We think we have a mission that works.

It is to respectfully inform the population of Milton MA what is happening in this community of 26,000.We seek to be reliable, accurate and timely. Good grammar and good taste are underlying principles. We focus on the positive and attempt to reflect the views of the whole community. 

We believe helping our advertisers market their products will help us continue to grow. We believe that a quality product will lead to continued increases in readership.  

Organized News Junkie Needed Temporarily

Our circulation manager is taking off a month this summer. One of the members of our editorial staff will be off for July and August.

The summer is always slow at a weekly like the Milton Times.

But someone has to process the information that comes our way. So we are looking for an intern who can multi-task to fill in during the months of July and August.

Not only does the person need to be a good typist with a great sense of grammar, but she or he also need to take care of our billing on a temporary basis.

This is a low paying position that is a great learning experience.

The successful candidate will be a news junkie, who can juggle telephone calls, e-mails and more. The candidate could be required to work occasional evenings gathering news from town government organizations. It might even be possible that the job would require handling newspaper deliveries to about 20 stores in and around Milton.

A Family Business

The Milton Times was nurtured into existence by my nuclear family.

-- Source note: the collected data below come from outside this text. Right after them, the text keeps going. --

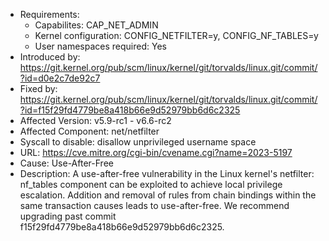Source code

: - Requirements:
    - Capabilites: CAP_NET_ADMIN
    - Kernel configuration: CONFIG_NETFILTER=y, CONFIG_NF_TABLES=y
    - User namespaces required: Yes
- Introduced by: https://git.kernel.org/pub/scm/linux/kernel/git/torvalds/linux.git/commit/?id=d0e2c7de92c7
- Fixed by: https://git.kernel.org/pub/scm/linux/kernel/git/torvalds/linux.git/commit/?id=f15f29fd4779be8a418b66e9d52979bb6d6c2325
- Affected Version: v5.9-rc1 - v6.6-rc2
- Affected Component: net/netfilter
- Syscall to disable: disallow unprivileged username space
- URL: https://cve.mitre.org/cgi-bin/cvename.cgi?name=2023-5197
- Cause: Use-After-Free
- Description: A use-after-free vulnerability in the Linux kernel's netfilter: nf_tables component can be exploited to achieve local privilege escalation. Addition and removal of rules from chain bindings within the same transaction causes leads to use-after-free. We recommend upgrading past commit f15f29fd4779be8a418b66e9d52979bb6d6c2325.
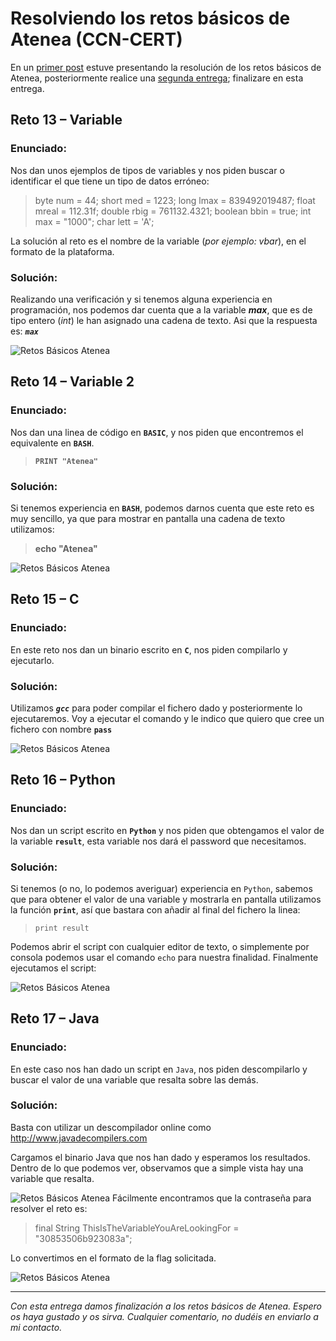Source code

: # Resolviendo los retos básicos de Atenea (CCN-CERT) 

En un [primer post](https://ch4m17ux.github.io/2021/01/06/retos-basicos-atenea.html) estuve presentando la resolución de los retos básicos de Atenea, posteriormente realice una [segunda entrega](https://ch4m17ux.github.io/2021/01/07/retos-basicos-atenea-2.html); finalizare en esta entrega.

## Reto 13 – Variable

### **Enunciado:**

Nos dan unos ejemplos de tipos de variables y nos piden buscar o identificar el que tiene un tipo de datos erróneo:

>byte num = 44;
short med = 1223;
long lmax = 839492019487;
float mreal = 112.31f;
double rbig = 761132.4321;
boolean bbin = true;
int max = "1000";
char lett = 'A';

La solución al reto es el nombre de la variable (*por ejemplo: vbar*), en el formato de la plataforma.

### **Solución:**

Realizando una verificación y si tenemos alguna experiencia en programación, nos podemos dar cuenta que a la variable ***max***, que es de tipo entero (*int*) le han asignado una cadena de texto.  Asi que la respuesta es: ***`max`***

![Retos Básicos Atenea](https://ch4m17ux.github.io/img/posts/reto-basico-atenea-2/basico-atenea-3-1.png)
## Reto 14 – Variable 2

### **Enunciado:**

Nos dan una linea de código en **`BASIC`**, y nos piden que encontremos el equivalente en **`BASH`**.  
  
>**`PRINT "Atenea"`**

### **Solución:**

Si tenemos experiencia en **`BASH`**, podemos darnos cuenta que este reto es muy sencillo, ya que para mostrar en pantalla una cadena de texto utilizamos:

>**echo "Atenea"**

![Retos Básicos Atenea](https://ch4m17ux.github.io/img/posts/reto-basico-atenea-2/basico-atenea-3-2.png)
## Reto 15 – C

### **Enunciado:**

En este reto nos dan un binario escrito en **`C`**, nos piden compilarlo y ejecutarlo.

### **Solución:**

Utilizamos ***`gcc`*** para poder compilar el fichero dado y posteriormente lo ejecutaremos.  Voy a ejecutar el comando y le indico que quiero que cree un fichero con nombre **`pass`**

![Retos Básicos Atenea](https://ch4m17ux.github.io/img/posts/reto-basico-atenea-2/basico-atenea-3-3.png)
## Reto 16 – Python

### **Enunciado:**

Nos dan un script escrito en **`Python`** y nos piden que obtengamos el valor de la variable **`result`**, esta variable nos dará el password que necesitamos.

### **Solución:**

Si tenemos (o no, lo podemos averiguar) experiencia en `Python`, sabemos que para obtener el valor de una variable y mostrarla en pantalla utilizamos la función **`print`**, así que bastara con añadir al final del fichero la linea:

>`print result`

Podemos abrir el script con cualquier editor de texto, o simplemente por consola podemos usar el comando `echo` para nuestra finalidad.  Finalmente ejecutamos el script:

![Retos Básicos Atenea](https://ch4m17ux.github.io/img/posts/reto-basico-atenea-2/basico-atenea-3-4.png)
## Reto 17 – Java

### **Enunciado:**

En este caso nos han dado un script en `Java`, nos piden descompilarlo y buscar el valor de una variable que resalta sobre las demás.

### **Solución:**

Basta con utilizar un descompilador online como http://www.javadecompilers.com

Cargamos el binario Java que nos han dado y esperamos los resultados.  Dentro de lo que podemos ver, observamos que a simple vista hay una variable que resalta.

![Retos Básicos Atenea](https://ch4m17ux.github.io/img/posts/reto-basico-atenea-2/basico-atenea-3-5.png)
Fácilmente encontramos que la contraseña para resolver el reto es:

 >final  String  ThisIsTheVariableYouAreLookingFor  =  "30853506b923083a";

Lo convertimos en el formato de la flag solicitada.

![Retos Básicos Atenea](https://ch4m17ux.github.io/img/posts/reto-basico-atenea-2/basico-atenea-3-6.png)

---
*Con esta entrega damos finalización a los retos básicos de Atenea. Espero os haya gustado y os sirva.  Cualquier comentario, no dudéis en enviarlo a mi contacto.*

In 1995 my daughter, June, my son, Tim, and my mother, Mary Erwin, created the first issue of the paper. We each brought a different set of skills to the table.

Today the ownership of the paper belongs to me and my two children. But I’m the only one still sitting in the Times office.

June is the mother of two. She lives in New Hampshire where she works for the Salvation Army as a case manager and cares for my two adorable grandchildren. Tim is a psychotherapist who works as program manager for a special pre-school in Oakland, CA. He lives with in Muir Beach with a woman he calls his significant other.

Both of my children help keep the newspaper on track despite their distance and other priorities. They toss my own words back at me if I’m wobbling.

Economic Pressures Refine the Operation

The Milton Times, like most businesses in the region this year, is faced with a cash flow issue. Figures from the first quarter of 2009 just don’t match 2008.

The simple solution is to cut expenses. The riskier solution is to use credit to fill the gap. But one real alternative is to concentrate on new revenue.

This week the circulation manager, Judy McDonough, and I talked about our subscriber base and ways we can lean on that base to increase the company’s cash flow. At the beginning of the year, we created a slight increase in the price of  an in-town subscription. Despite that increase, the circulation revenue has remained flat.

Our in-town subscription is a great deal. Not only does the post office handle weekly delivery but in-town subscribers save more than 30% over the newsstand price.  

Our hope is that we don’t have to do anything that will diminish our product. So this week we are going through our subscriber list to see whether there might be people who have been receiving the paper as part of a past promotion. We need to be sure we are covering our costs. These changes are a good thing.

Cutting waste is always a positive step.